You’ll get your tail kicked the first few rounds, but eventually you get more powerful cards, open more “breaches” so you can cast more attack spells, and start to see the tide shift in your favor. The app works beautifully, and the in-game help is incredibly useful; there were some rare cases where I didn’t grasp immediately what the app wanted me to do, but by my second play-through I had it down.
6. 7 Wonders Duel (Repos Digital)
This app release received little fanfare despite the cardboard game’s exalted status as the top-rated two-player game on BoardGameGeek. (Ars also highly recommended it in our own two-player board game guide.)

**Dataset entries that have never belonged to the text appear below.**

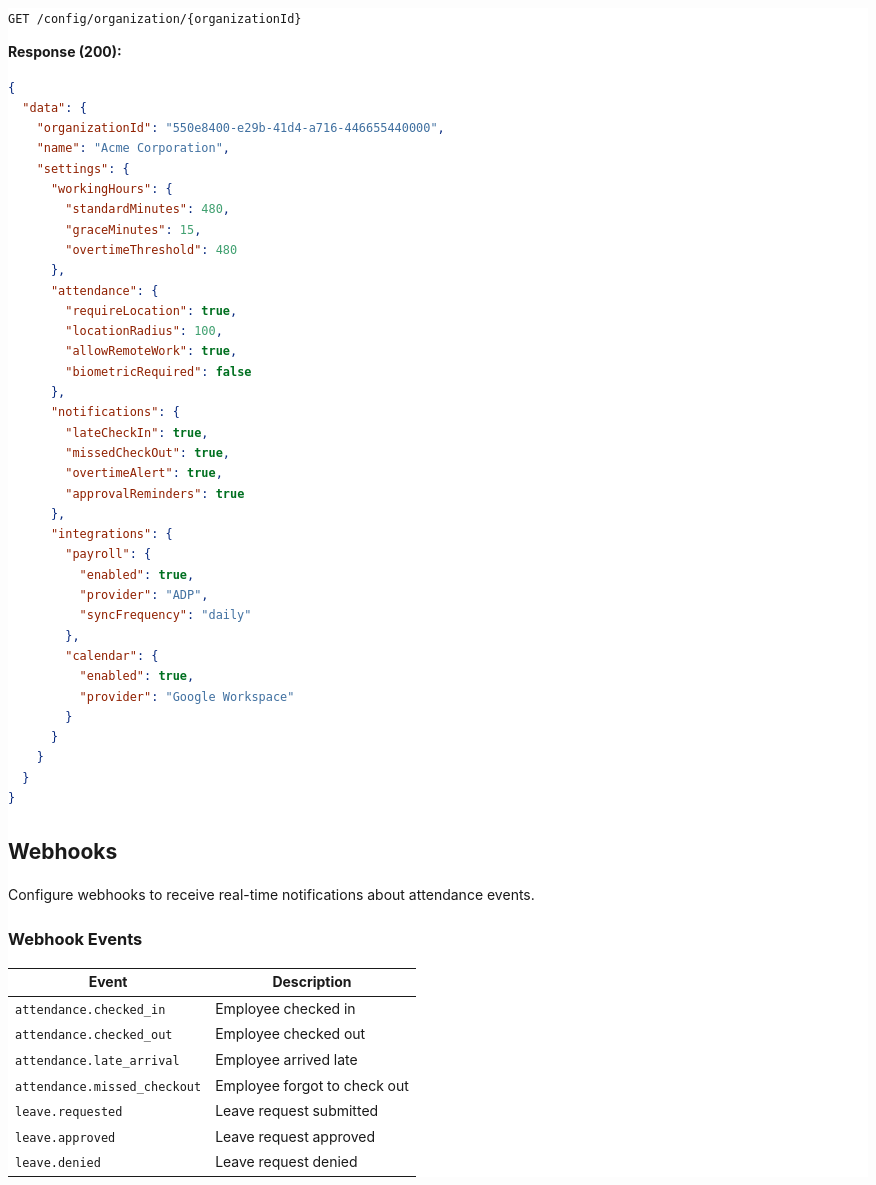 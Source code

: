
 ```http
GET /config/organization/{organizationId}
```

**Response (200):**
```json
{
  "data": {
    "organizationId": "550e8400-e29b-41d4-a716-446655440000",
    "name": "Acme Corporation",
    "settings": {
      "workingHours": {
        "standardMinutes": 480,
        "graceMinutes": 15,
        "overtimeThreshold": 480
      },
      "attendance": {
        "requireLocation": true,
        "locationRadius": 100,
        "allowRemoteWork": true,
        "biometricRequired": false
      },
      "notifications": {
        "lateCheckIn": true,
        "missedCheckOut": true,
        "overtimeAlert": true,
        "approvalReminders": true
      },
      "integrations": {
        "payroll": {
          "enabled": true,
          "provider": "ADP",
          "syncFrequency": "daily"
        },
        "calendar": {
          "enabled": true,
          "provider": "Google Workspace"
        }
      }
    }
  }
}
```

## Webhooks

Configure webhooks to receive real-time notifications about attendance events.

### Webhook Events

| Event | Description |
|-------|-------------|
| `attendance.checked_in` | Employee checked in |
| `attendance.checked_out` | Employee checked out |
| `attendance.late_arrival` | Employee arrived late |
| `attendance.missed_checkout` | Employee forgot to check out |
| `leave.requested` | Leave request submitted |
| `leave.approved` | Leave request approved |
| `leave.denied` | Leave request denied |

7 Wonders Duel reimagines the great 3-7 player game 7 Wonders as a more interactive two-player conflict. In each of three rounds, players deal out a tableau of cards in a specific shape to the table between them, then alternate buying cards from the visible unblocked cards in that tableau. Some of these cards grant resources, some grant points, some grant military strength, and many give you free cards in later rounds. You can win 7 Wonders Duel by gaining the most points—or you can shut the game down early by gaining a big military advantage or by collecting six unique science tokens.
The app makes the cost to build each card clear via a number in the upper left that changes color if it’s beyond your means. The game is playable on small screens as well, so long as you’re fine with frequent tap-and-press moves to get closer looks at various cards. The one flaw is that building Wonders is not intuitive—you must click on your Wonders to activate a pop-up screen, then drag a card from the tableau to the Wonder you wish to build. The AI players seem strong—or I’m just not very good—and move quickly so you can play a complete game against the app in just a few minutes.

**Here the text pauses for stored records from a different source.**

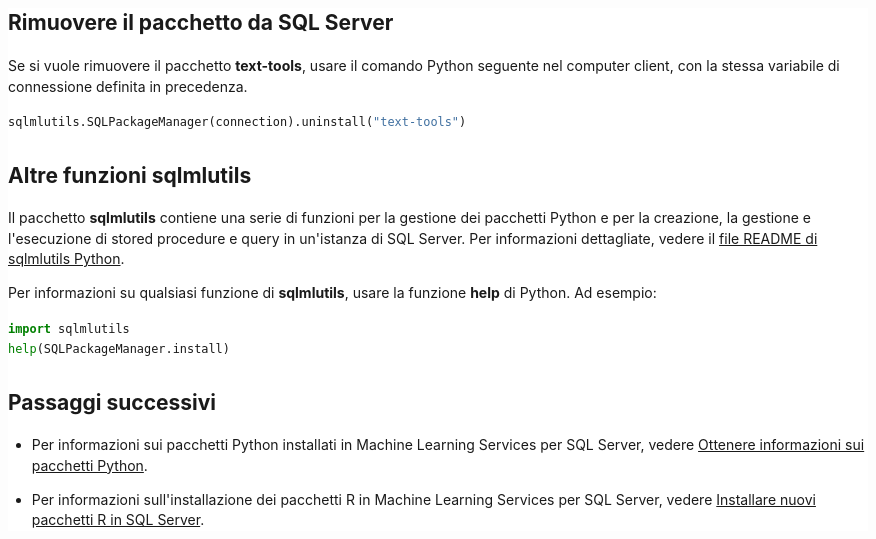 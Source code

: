 ## <a name="remove-the-package-from-sql-server"></a>Rimuovere il pacchetto da SQL Server

Se si vuole rimuovere il pacchetto **text-tools**, usare il comando Python seguente nel computer client, con la stessa variabile di connessione definita in precedenza.

```python
sqlmlutils.SQLPackageManager(connection).uninstall("text-tools")
```

## <a name="more-sqlmlutils-functions"></a>Altre funzioni sqlmlutils

Il pacchetto **sqlmlutils** contiene una serie di funzioni per la gestione dei pacchetti Python e per la creazione, la gestione e l'esecuzione di stored procedure e query in un'istanza di SQL Server. Per informazioni dettagliate, vedere il [file README di sqlmlutils Python](https://github.com/microsoft/sqlmlutils/tree/master/Python).

Per informazioni su qualsiasi funzione di **sqlmlutils**, usare la funzione **help** di Python. Ad esempio:

```Python
import sqlmlutils
help(SQLPackageManager.install)
```

## <a name="next-steps"></a>Passaggi successivi

+ Per informazioni sui pacchetti Python installati in Machine Learning Services per SQL Server, vedere [Ottenere informazioni sui pacchetti Python](../package-management/python-package-information.md).

+ Per informazioni sull'installazione dei pacchetti R in Machine Learning Services per SQL Server, vedere [Installare nuovi pacchetti R in SQL Server](install-additional-r-packages-on-sql-server.md).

5. Raiders of the North Sea (Dire Wolf Digital)
Raiders is Shem Phillips’ first worker-placement game in a trilogy of worker-placement games that has since been followed by two more games in another trilogy of worker-placement games (got that?), all of which have the same goofy yet wonderful artwork. Raiders of the North Sea was perfect for a port to the digital space because it’s a game of a lot of pieces, so setup and cleanup are a bit of a chore. Players gather provisions in the village, placing one worker to use an action space and picking up another worker to use a second action space, and collecting coins to hire a crew for raiding ships. Once they meet the requirements to raid a space on the top portion of the board, players can go raiding, gathering rewards and victory points—but often losing one or two crew members in the process.
The app doesn’t just look great, it moves well, and the developers let you jump from the village to the raiding section so that it’s always clear what action spaces are available and what they do or cost. There is a campaign mode that forces you to play with some variants and stretch yourself a little, but I didn’t find it challenging enough. The AI players were too weak in the initial release, but they’ve at least been ramped up a little bit in subsequent updates.